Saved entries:
Content starts
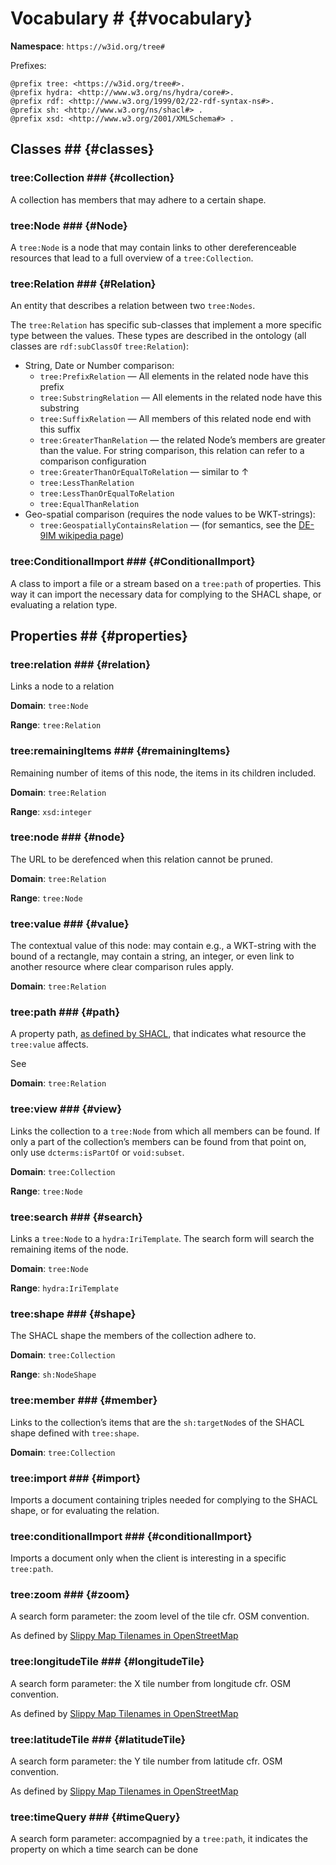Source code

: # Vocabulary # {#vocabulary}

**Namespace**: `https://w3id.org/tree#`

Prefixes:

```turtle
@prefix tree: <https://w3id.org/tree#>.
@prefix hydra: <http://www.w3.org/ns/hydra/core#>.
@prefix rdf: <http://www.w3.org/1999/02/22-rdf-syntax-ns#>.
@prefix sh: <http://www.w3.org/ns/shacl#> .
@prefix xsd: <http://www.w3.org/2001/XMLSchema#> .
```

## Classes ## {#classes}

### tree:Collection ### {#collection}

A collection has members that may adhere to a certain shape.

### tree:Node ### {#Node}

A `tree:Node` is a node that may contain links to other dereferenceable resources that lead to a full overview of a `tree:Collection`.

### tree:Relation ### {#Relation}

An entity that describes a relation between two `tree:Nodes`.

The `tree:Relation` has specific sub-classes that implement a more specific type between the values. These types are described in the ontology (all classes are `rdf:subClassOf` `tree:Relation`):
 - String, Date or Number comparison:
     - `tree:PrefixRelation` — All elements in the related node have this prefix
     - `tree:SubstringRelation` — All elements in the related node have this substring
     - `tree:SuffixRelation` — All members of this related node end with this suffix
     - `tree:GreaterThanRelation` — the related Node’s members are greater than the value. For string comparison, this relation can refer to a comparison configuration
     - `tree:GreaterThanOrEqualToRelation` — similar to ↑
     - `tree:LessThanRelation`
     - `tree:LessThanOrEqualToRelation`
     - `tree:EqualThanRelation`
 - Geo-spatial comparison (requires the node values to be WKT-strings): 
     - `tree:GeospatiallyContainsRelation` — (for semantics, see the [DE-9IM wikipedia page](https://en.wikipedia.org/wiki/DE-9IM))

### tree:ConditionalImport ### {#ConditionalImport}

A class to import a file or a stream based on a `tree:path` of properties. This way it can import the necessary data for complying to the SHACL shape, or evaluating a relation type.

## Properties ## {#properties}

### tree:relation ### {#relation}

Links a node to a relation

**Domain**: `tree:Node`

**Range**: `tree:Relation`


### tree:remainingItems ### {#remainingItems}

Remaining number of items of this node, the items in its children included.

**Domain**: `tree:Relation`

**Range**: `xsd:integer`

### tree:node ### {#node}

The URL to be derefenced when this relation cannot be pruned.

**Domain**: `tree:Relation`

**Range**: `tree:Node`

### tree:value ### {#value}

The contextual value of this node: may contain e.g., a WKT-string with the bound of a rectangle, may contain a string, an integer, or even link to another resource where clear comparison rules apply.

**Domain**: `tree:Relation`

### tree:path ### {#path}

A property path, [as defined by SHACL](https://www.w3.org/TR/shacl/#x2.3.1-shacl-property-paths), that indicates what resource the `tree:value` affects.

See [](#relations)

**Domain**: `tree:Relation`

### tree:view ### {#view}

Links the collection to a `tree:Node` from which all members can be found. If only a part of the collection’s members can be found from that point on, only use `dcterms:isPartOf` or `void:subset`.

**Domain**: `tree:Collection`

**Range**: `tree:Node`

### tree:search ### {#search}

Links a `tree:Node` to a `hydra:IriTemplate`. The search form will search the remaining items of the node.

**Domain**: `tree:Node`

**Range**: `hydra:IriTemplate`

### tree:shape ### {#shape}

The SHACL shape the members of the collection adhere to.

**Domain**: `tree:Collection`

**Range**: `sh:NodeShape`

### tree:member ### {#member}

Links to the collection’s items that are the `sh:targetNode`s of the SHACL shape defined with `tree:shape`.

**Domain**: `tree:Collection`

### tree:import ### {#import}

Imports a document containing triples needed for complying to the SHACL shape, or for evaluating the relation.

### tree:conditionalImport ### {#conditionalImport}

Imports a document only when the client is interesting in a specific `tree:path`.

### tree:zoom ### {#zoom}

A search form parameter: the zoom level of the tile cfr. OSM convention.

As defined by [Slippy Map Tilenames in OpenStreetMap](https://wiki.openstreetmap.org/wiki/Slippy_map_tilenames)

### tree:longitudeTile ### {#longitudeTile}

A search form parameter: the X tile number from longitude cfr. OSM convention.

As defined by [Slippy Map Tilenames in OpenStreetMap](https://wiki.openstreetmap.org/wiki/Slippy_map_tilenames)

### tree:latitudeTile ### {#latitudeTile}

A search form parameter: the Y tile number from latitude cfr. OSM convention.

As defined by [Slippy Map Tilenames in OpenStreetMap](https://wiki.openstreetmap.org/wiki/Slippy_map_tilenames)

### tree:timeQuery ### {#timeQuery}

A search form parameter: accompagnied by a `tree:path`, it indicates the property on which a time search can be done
Content ends
Content starts
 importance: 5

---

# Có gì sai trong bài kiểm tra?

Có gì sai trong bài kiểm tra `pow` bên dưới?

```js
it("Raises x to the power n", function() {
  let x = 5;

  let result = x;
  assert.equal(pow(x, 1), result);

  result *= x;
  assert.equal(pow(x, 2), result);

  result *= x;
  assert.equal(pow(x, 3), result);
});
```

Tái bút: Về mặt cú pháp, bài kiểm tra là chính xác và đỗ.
Content ends
Content starts
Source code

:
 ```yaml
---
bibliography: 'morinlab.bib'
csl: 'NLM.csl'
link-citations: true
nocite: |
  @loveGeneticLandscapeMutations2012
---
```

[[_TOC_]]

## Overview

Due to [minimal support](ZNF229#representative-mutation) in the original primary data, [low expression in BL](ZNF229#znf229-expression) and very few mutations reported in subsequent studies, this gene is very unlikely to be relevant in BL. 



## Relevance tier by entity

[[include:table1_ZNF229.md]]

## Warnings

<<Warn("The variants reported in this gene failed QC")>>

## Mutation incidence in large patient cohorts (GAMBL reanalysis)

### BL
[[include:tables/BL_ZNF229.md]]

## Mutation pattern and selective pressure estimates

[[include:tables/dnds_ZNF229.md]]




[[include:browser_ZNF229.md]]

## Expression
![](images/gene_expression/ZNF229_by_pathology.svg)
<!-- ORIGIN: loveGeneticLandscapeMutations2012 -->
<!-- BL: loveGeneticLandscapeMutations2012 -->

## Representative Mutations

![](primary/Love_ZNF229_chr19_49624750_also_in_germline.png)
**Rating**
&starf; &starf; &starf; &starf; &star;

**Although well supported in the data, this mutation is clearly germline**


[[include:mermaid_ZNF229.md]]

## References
Content ends
▸ ACTIVITY
Across the entries above, how many lines carry the word "trong"? Write only the number.

▸ SOLUTION BELOW
2